One hope is Darktable moving to vkdt and improvements in some key features. But at the current speed by the time that’s ready Lightroom will be improved further and probably use ML in it’s features so then it will escape the reach of FOSS software for good 10-15 years.

But it’s a good thing to keep Darktable close, develop your skills in it. You never know how things might pick up for it and maybe it becomes the go to software for raw development. It’s close but not yet there tho.

Lightroom is basically the industry standard for raw development, if there is such a thing. That’s basically because of marketing, but also because it produces very good results in a very short space of time and doesn’t require much knowledge of raw development. Because so many influencers use it, it is regarded as the “default” software when learning digital photography.

Arguably, it is also very good value if you get the Photography package with Photoshop included and you are a professional. But, and it’s a big but, the extra cost is that you are then locked into a subscription and beholden to a commercial enterprise that can suddenly decide to retire the product at any point, which is what is happening to Lightroom Classic. Increasingly, they are pushing their agenda of the cloud + AI and too bad if you don’t want to go that route!

It is an excellent all-in-one solution for digital asset management and photo development, but it is quite limited for the latter compared to something like RT and darktable. You don’t really learn that much from using it, especially if you use their auto functions. I personally feel like it was good beginner software for me. RT, ART and darktable can be rough around the edges, but they are powerful and more “enthusiast” products in a way.

Do you mind giving some examples of what you mean here?

There are lots of file management functions we have requests for “because they’re in lightroom”. And indeed darktable is light on DAM features… Moving files around, archiving catalogs, multiple catalogs, panorama stitching…

Thanks!

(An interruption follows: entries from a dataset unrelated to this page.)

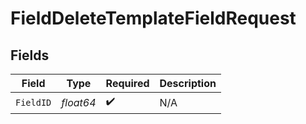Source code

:# FieldDeleteTemplateFieldRequest


## Fields

| Field              | Type               | Required           | Description        |
| ------------------ | ------------------ | ------------------ | ------------------ |
| `FieldID`          | *float64*          | :heavy_check_mark: | N/A                |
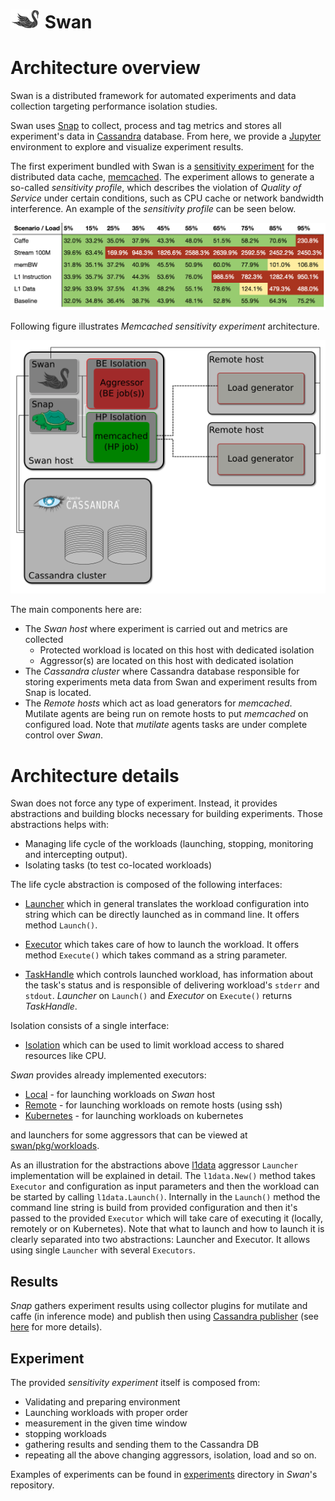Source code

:# ![Swan logo](swan-logo-48.png) Swan 

# Architecture overview
Swan is a distributed framework for automated experiments and data collection targeting performance isolation studies.

Swan uses [Snap](https://github.com/intelsdi-x/snap) to collect, process and tag metrics and stores all experiment's data in [Cassandra](http://cassandra.apache.org/) database.
From here, we provide a [Jupyter](http://jupyter.org/) environment to explore and visualize experiment results.

The first experiment bundled with Swan is a [sensitivity experiment](../experiments/memcached-sensitivity-profile/README.md) for the distributed
data cache, [memcached](https://memcached.org/). The experiment allows to generate
a so-called _sensitivity profile_, which describes the violation of _Quality of Service_ under certain conditions, such as CPU cache or network bandwidth interference. An example of the _sensitivity profile_ can be seen below.

![Sensitivity profile](sensitivity-profile.png)

Following figure illustrates _Memcached sensitivity experiment_ architecture.

![Swan architecture](Swan-arch.png)

The main components here are:

* The _Swan host_ where experiment is carried out and metrics are collected
  * Protected workload is located on this host with dedicated isolation
  * Aggressor(s) are located on this host with dedicated isolation
* The _Cassandra cluster_ where Cassandra database responsible for storing experiments meta data from Swan and experiment results from Snap is located.
* The _Remote hosts_ which act as load generators for _memcached_. Mutilate agents are being run on remote hosts to put _memcached_ on configured load. Note that _mutilate_ agents tasks are under complete control over _Swan_. 


# Architecture details

Swan does not force any type of experiment. Instead, it provides abstractions and building blocks necessary for building experiments. Those abstractions helps with:
* Managing life cycle of the workloads (launching, stopping, monitoring and intercepting output).
* Isolating tasks (to test co-located workloads)

The life cycle abstraction is composed of the following interfaces:

* [Launcher](https://github.com/intelsdi-x/athena/tree/master/pkg/executor/launcher.go) which in general translates the workload configuration into string which can be directly launched as in command line. It offers method `Launch()`.

* [Executor](https://github.com/intelsdi-x/athena/tree/master/pkg/executor/executor.go) which takes care of how to launch the workload. It offers method `Execute()` which takes command as a string parameter. 

* [TaskHandle](https://github.com/intelsdi-x/athena/tree/master/pkg/executor/task_handle.go) which controls launched workload, has information about the task's status and is responsible of delivering workload's `stderr` and `stdout`. _Launcher_ on `Launch()` and _Executor_ on `Execute()` returns _TaskHandle_.

Isolation consists of a single interface:

* [Isolation](https://github.com/intelsdi-x/athena/tree/master/pkg/isolation/isolation.go) which can be used to limit workload access to shared resources like CPU.

_Swan_ provides already implemented executors:
* [Local](https://github.com/intelsdi-x/athena/tree/master/pkg/executor/local.go) - for launching workloads on _Swan_ host
* [Remote](https://github.com/intelsdi-x/athena/tree/master/pkg/executor/remote.go) - for launching workloads on remote hosts (using ssh)
* [Kubernetes](https://github.com/intelsdi-x/athena/blob/master/pkg/executor/kubernetes.go) - for launching workloads on kubernetes

and launchers for some aggressors that can be viewed at [swan/pkg/workloads](https://github.com/intelsdi-x/swan/tree/master/pkg/workloads).

As an illustration for the abstractions above [l1data](https://github.com/intelsdi-x/swan/blob/master/pkg/workloads/low_level/l1data/l1data.go) aggressor `Launcher` implementation will be explained in detail. The `l1data.New()` method takes `Executor` and configuration as input parameters and then the workload can be started by calling `l1data.Launch()`. Internally in the `Launch()` method the command line string is build from provided configuration and then it's passed to the provided `Executor` which will take care of executing it (locally, remotely or on Kubernetes). Note that what to launch and how to launch it is clearly separated into two abstractions: Launcher and Executor. It allows using single `Launcher` with several `Executors`. 


## Results

_Snap_ gathers experiment results using collector plugins for mutilate and caffe (in inference mode) and publish then using [Cassandra publisher](https://github.com/intelsdi-x/snap-plugin-collector-cassandra) (see [here](https://github.com/intelsdi-x/swan/tree/master/misc) for more details).


## Experiment

The provided _sensitivity experiment_ itself is composed from:
* Validating and preparing environment
* Launching workloads with proper order
* measurement in the given time window
* stopping workloads
* gathering results and sending them to the Cassandra DB
* repeating all the above changing aggressors, isolation, load and so on.

Examples of experiments can be found in [experiments](../experiments) directory in _Swan_'s repository.




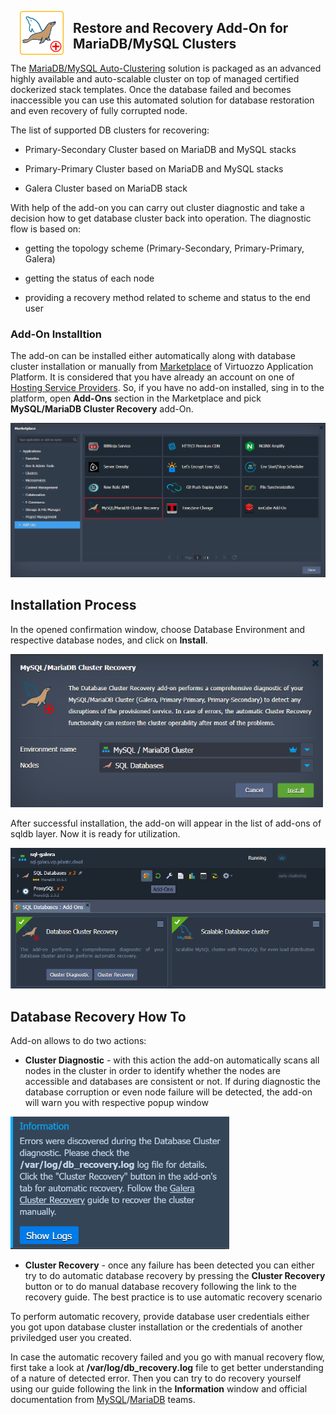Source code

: <p align="center"> 
<img style="padding: 0 15px; float: left;" src="images/mysql-mariadb-recovery-white-bg.png" width="70">
</p>

## Restore and Recovery Add-On for MariaDB/MySQL Clusters

The [MariaDB/MySQL Auto-Clustering](https://jelastic.com/blog/mysql-mariadb-database-auto-clustering-cloud-hosting/) solution is packaged as an advanced highly available and auto-scalable cluster on top of managed certified dockerized stack templates. Once the database failed and becomes inaccessible you can use this automated solution for database restoration and even recovery of fully corrupted node.

The list of supported DB clusters for recovering:

 - Primary-Secondary Cluster based on MariaDB and MySQL stacks

 - Primary-Primary Cluster based on MariaDB and MySQL stacks

 - Galera Cluster based on MariaDB stack
 

With help of the add-on you can carry out cluster diagnostic and take a decision how to get database cluster back into operation. The diagnostic flow is based on:

 - getting the topology scheme (Primary-Secondary, Primary-Primary, Galera)  

 - getting the status of each node  

 - providing a recovery method related to scheme and status to the end user  


### Add-On Installtion 

The add-on can be installed either automatically along with database cluster installation or manually from [Marketplace](https://www.virtuozzo.com/application-platform-docs/marketplace/) of Virtuozzo Application Platform. It is considered that you have already an account on one of [Hosting Service Providers](https://www.virtuozzo.com/application-platform-partners/). So, if you have no add-on installed, sing in to the platform, open **Add-Ons** section in the Marketplace and pick **MySQL/MariaDB Cluster Recovery** add-On.

<p align="left">
<img src="images/marketplace.png" width="650">
</p>


## Installation Process

In the opened confirmation window, choose Database Environment and respective database nodes, and click on **Install**.

<p align="left">
<img src="images/install-recovery-addon.png" width="500">
</p>

After successful installation, the add-on will appear in the list of add-ons of sqldb layer. Now it is ready for utilization.

<p align="left">
<img src="images/add-ons.png" width="700">
</p>

## Database Recovery How To

Add-on allows to do two actions:

 - **Cluster Diagnostic** - with this action the add-on automatically scans all nodes in the cluster in order to identify whether the nodes are accessible and databases are consistent or not. If during diagnostic the database corruption or even node failure will be detected, the add-on will warn you with respective popup window  
 
<p align="left">
<img src="images/diagnostic-failure.png" width="350">
</p>

 
 - **Cluster Recovery** - once any failure has been detected you can either try to do automatic database recovery by pressing the **Cluster Recovery** button or to do manual database recovery following the link to the recovery guide. The best practice is to use automatic recovery scenario
 
To perform automatic recovery, provide database user credentials either you got upon database cluster installation or the credentials of another priviledged user you created.

In case the automatic recovery failed and you go with manual recovery flow, first take a look at **/var/log/db_recovery.log** file to get better understanding of a nature of detected error. Then you can try to do recovery yourself using our guide following the link in the **Information** window and official documentation from [MySQL](https://mysql.org)/[MariaDB](https://mariadb.org) teams.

Interestingly, I don’t miss many of these features. Sure, it would be nice to right-click a photo and have a context menu with some options, but I can easily live without lots of these. I’m more interested in the darkroom module functionality: getting amazing image quality with powerful tools, which is the direction darktable seems to be going with the scene-referred workflow.

Yes, on the editor side, as far as I’ve seen, we aren’t missing much. Perhaps highlight reconstruction, but we have a robust toolset with darktable.

I really liked LR when I got back into photography. Realizing the potential of editing raw files was incredible and I liked the results on my .nef files. I also really liked the Library mode. But then the subscription model came in, and it became almost $200 CDN annually. Also right about the same time I moved over into Fuji cameras. To me, LR has never been able to demosaic fuji x-trans correctly, and even the “enhanced details” didn’t really work. Playing with RT and dt made me realize the potential of better demosaicing on my fuji raws.

So I quit LR - but ran into a killer deal on C1. V20 was good then V21 came out right when I found a bug in V20 that was fixed in V21. I complained and got a free upgrade to C1. It produces very good results although the DAM is not its strong point.

I still play with dt and really would like to move over permanently, but I still find dt hard to use well. Its extremely powerful and extremely complex, and I appreciate the more user controls it has, but it also takes more investment of time. I edit once a week, not nearly enough to become proficient in dt and understand what is going on. My job keeps me way too busy to find this time.

So I will continue to run C1 80% and dt 20% for a few more years yet until I retire - then I will plunge face first into dt.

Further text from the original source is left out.